Editor’s note: Huw Davies is qualitative services manager at U.K. research firm Gillian Kenny Associates.
When it comes to health care market research, we tend to think of patients and doctors. We may even think of pharmacists and commissioners if we’re taking a broader view. But one group – a silent army of invaluable helpers – is often entirely forgotten, and that is caregivers.
They go by a few different names: unpaid caregivers, non-professional caregivers, informal caregivers. These are the family members and friends who take on the task of providing regular assistance to someone who has limited ability to take care of themselves.
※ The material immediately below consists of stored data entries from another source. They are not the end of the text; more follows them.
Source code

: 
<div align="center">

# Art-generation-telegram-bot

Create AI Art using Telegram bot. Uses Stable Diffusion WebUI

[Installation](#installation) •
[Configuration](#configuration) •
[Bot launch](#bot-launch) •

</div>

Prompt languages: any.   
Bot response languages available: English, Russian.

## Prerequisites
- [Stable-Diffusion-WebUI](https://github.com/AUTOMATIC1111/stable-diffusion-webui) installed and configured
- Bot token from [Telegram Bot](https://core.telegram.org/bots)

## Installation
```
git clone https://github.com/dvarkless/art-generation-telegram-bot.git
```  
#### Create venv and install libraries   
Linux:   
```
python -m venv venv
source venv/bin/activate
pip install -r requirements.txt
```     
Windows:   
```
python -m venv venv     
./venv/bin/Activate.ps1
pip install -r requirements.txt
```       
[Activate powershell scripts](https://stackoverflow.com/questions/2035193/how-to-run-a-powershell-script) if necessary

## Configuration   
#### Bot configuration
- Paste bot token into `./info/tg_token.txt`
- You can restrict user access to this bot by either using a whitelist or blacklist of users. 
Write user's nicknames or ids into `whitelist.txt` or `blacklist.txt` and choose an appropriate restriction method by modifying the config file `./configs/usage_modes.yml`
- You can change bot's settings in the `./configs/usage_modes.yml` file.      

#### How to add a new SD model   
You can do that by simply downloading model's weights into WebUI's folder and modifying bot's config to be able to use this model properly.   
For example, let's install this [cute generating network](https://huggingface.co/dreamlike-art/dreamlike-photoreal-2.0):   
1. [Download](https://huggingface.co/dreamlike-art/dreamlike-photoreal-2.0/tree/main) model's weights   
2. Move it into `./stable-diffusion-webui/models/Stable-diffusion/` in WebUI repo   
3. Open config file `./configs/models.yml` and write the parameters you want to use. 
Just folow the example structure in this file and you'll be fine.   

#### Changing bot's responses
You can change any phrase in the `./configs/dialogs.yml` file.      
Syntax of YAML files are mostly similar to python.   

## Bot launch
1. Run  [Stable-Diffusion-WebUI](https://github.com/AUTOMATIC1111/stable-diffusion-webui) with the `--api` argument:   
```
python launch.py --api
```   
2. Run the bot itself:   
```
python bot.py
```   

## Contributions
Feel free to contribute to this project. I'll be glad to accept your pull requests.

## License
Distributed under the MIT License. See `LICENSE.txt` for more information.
Most often these caregivers can be adult children caring for their aged parents, one spouse taking care of the other or one family member caring for another. In some cases, it may even be a close friend or lifelong neighbour offering essential assistance.
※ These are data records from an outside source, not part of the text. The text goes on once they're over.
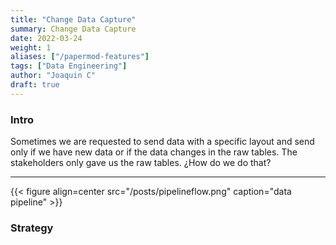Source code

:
 ```yaml
---
title: "Change Data Capture"
summary: Change Data Capture
date: 2022-03-24
weight: 1
aliases: ["/papermod-features"]
tags: ["Data Engineering"]
author: "Joaquin C"
draft: true
---
```


### Intro
Sometimes we are requested to send data with a specific layout and send only if we have new data or if the data changes in the raw tables. The stakeholders only gave us the raw tables. ¿How do we do that?

---

{{< figure align=center src="/posts/pipelineflow.png"  caption="data pipeline" >}}

### Strategy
When it comes to health care, the unpaid caregiver has a unique perspective. For instance, when a patient receives a diagnosis, they often aren’t capable of fully processing everything the doctor tells them. The caregiver by their side, though, is usually better able to absorb important information being given by the doctor.
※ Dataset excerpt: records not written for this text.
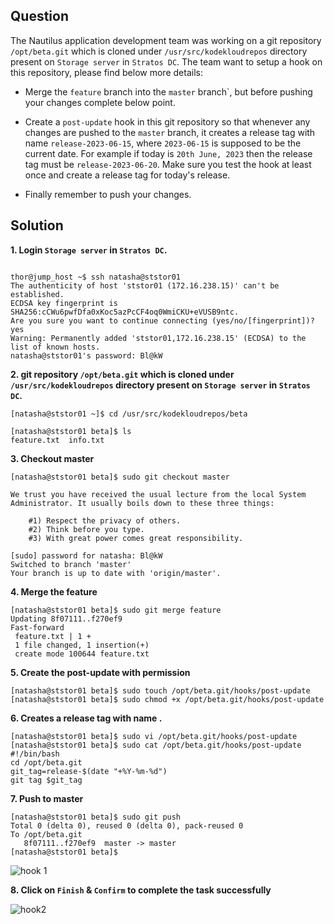 

## Question

The Nautilus application development team was working on a git repository  `/opt/beta.git`  which is cloned under  `/usr/src/kodekloudrepos`  directory present on  `Storage server`  in  `Stratos DC`. The team want to setup a hook on this repository, please find below more details:  
  

  

-   Merge the  `feature`  branch into the  `master`  branch`, but before pushing your changes complete below point.  
      
    
-   Create a  `post-update`  hook in this git repository so that whenever any changes are pushed to the  `master`  branch, it creates a release tag with name  `release-2023-06-15`, where  `2023-06-15`  is supposed to be the current date. For example if today is  `20th June, 2023`  then the release tag must be  `release-2023-06-20`. Make sure you test the hook at least once and create a release tag for today's release.  
      
    
-   Finally remember to push your changes.


## Solution

**1. Login `Storage server`  in  `Stratos DC`.**
```

thor@jump_host ~$ ssh natasha@ststor01
The authenticity of host 'ststor01 (172.16.238.15)' can't be established.
ECDSA key fingerprint is SHA256:cCWu6pwfDfa0xKoc5azPcCF4oq0WmiCKU+eVUSB9ntc.
Are you sure you want to continue connecting (yes/no/[fingerprint])? yes
Warning: Permanently added 'ststor01,172.16.238.15' (ECDSA) to the list of known hosts.
natasha@ststor01's password: Bl@kW
```

**2. git repository  `/opt/beta.git`  which is cloned under  `/usr/src/kodekloudrepos`  directory present on  `Storage server`  in  `Stratos DC`.**
```
[natasha@ststor01 ~]$ cd /usr/src/kodekloudrepos/beta

[natasha@ststor01 beta]$ ls
feature.txt  info.txt
```

**3. Checkout master**
```
[natasha@ststor01 beta]$ sudo git checkout master

We trust you have received the usual lecture from the local System
Administrator. It usually boils down to these three things:

    #1) Respect the privacy of others.
    #2) Think before you type.
    #3) With great power comes great responsibility.

[sudo] password for natasha: Bl@kW
Switched to branch 'master'
Your branch is up to date with 'origin/master'.
```

**4. Merge the feature**
```
[natasha@ststor01 beta]$ sudo git merge feature
Updating 8f07111..f270ef9
Fast-forward
 feature.txt | 1 +
 1 file changed, 1 insertion(+)
 create mode 100644 feature.txt
 ```

 **5. Create the post-update with permission**
 ```
[natasha@ststor01 beta]$ sudo touch /opt/beta.git/hooks/post-update
[natasha@ststor01 beta]$ sudo chmod +x /opt/beta.git/hooks/post-update
```

**6. Creates a release tag with name .** 
```
[natasha@ststor01 beta]$ sudo vi /opt/beta.git/hooks/post-update
[natasha@ststor01 beta]$ sudo cat /opt/beta.git/hooks/post-update
#!/bin/bash
cd /opt/beta.git
git_tag=release-$(date "+%Y-%m-%d")
git tag $git_tag
```

**7. Push to master**
```
[natasha@ststor01 beta]$ sudo git push
Total 0 (delta 0), reused 0 (delta 0), pack-reused 0
To /opt/beta.git
   8f07111..f270ef9  master -> master
[natasha@ststor01 beta]$ 
```
![hook 1](https://github.com/dineshrajdhanapathyDD/kodekloud-Engineer_project/assets/52989362/b619ae8a-e162-43e5-bbac-a3fde56a6d9a)


**8. Click on `Finish` & `Confirm` to complete the task successfully**

![hook2](https://github.com/dineshrajdhanapathyDD/kodekloud-Engineer_project/assets/52989362/83aa4fa0-630f-497b-98c6-f42a9fdc8eff)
All throughout a patient’s journey, the caregiver will always have a slightly different – if not considerably different – vantage point, from symptoms to diagnosis to treatment. The caregiver, who will likely perceive many things differently from the patient, is also almost certain to have a notable impact on major decisions that are made when consulting with specialists and considering treatment options.
Given the critical role that caregivers play in the lives of patients, it’s obvious that they should be included when it comes to health care market research. By interacting with caregivers, researchers can learn how caregivers help patients with daily activities as a result of their condition. And because caregivers provide vital emotional support to patients, market researchers can gain a better sense of the worries and challenges that patients struggle with.
Health care market researchers will find that caregivers are able to offer a less biased, slightly removed perspective that can be very illuminating. This view is not as personal as the patient’s – nor as clinical as the doctor’s – but it is likely be more objective than one and more compassionate than the other.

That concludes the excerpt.